Exercise aim: Exactly and without additions, transcribe the line that contains "### 🚧 Partially Implemented" and every line after it in the data.

[[ Supplied information, beginning ]]

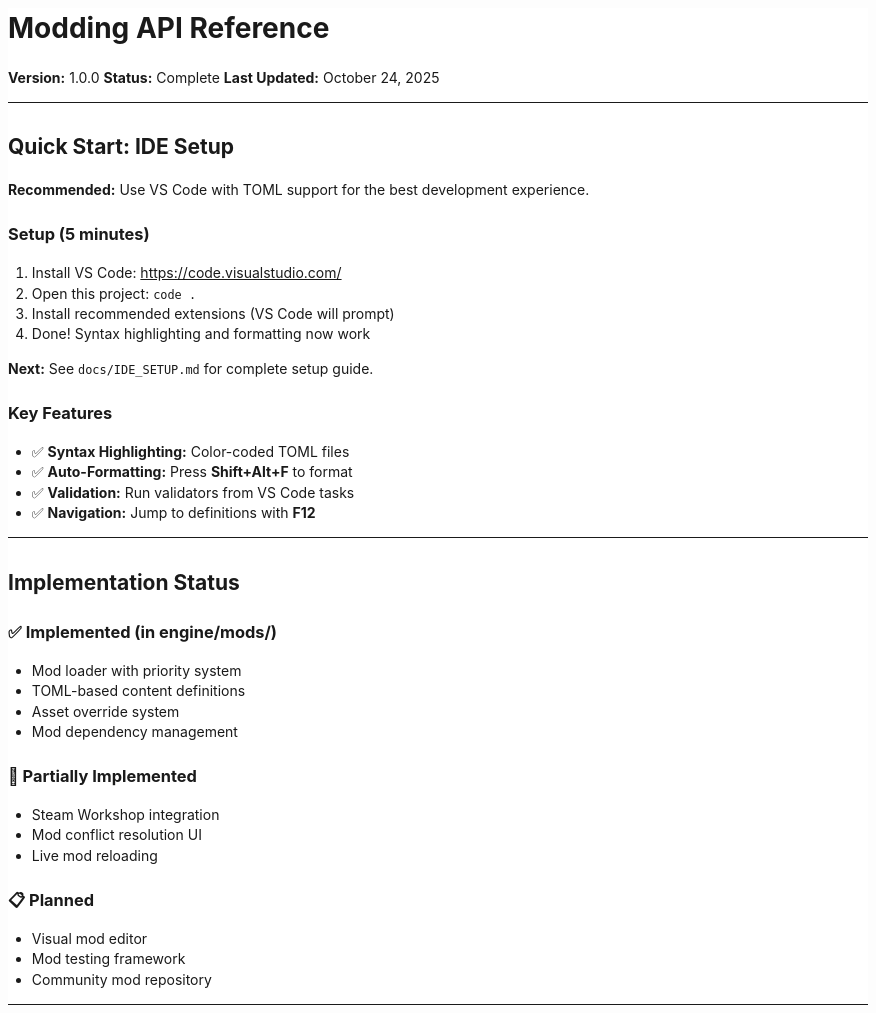 # Modding API Reference

**Version:** 1.0.0
**Status:** Complete
**Last Updated:** October 24, 2025

---

## Quick Start: IDE Setup

**Recommended:** Use VS Code with TOML support for the best development experience.

### Setup (5 minutes)

1. Install VS Code: https://code.visualstudio.com/
2. Open this project: `code .`
3. Install recommended extensions (VS Code will prompt)
4. Done! Syntax highlighting and formatting now work

**Next:** See `docs/IDE_SETUP.md` for complete setup guide.

### Key Features

- ✅ **Syntax Highlighting:** Color-coded TOML files
- ✅ **Auto-Formatting:** Press **Shift+Alt+F** to format
- ✅ **Validation:** Run validators from VS Code tasks
- ✅ **Navigation:** Jump to definitions with **F12**

---

## Implementation Status

### ✅ Implemented (in engine/mods/)
- Mod loader with priority system
- TOML-based content definitions
- Asset override system
- Mod dependency management

### 🚧 Partially Implemented
- Steam Workshop integration
- Mod conflict resolution UI
- Live mod reloading

### 📋 Planned
- Visual mod editor
- Mod testing framework
- Community mod repository

---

[[ Supplied information, end ]]

Exercise output:
### 🚧 Partially Implemented
- Steam Workshop integration
- Mod conflict resolution UI
- Live mod reloading

### 📋 Planned
- Visual mod editor
- Mod testing framework
- Community mod repository

---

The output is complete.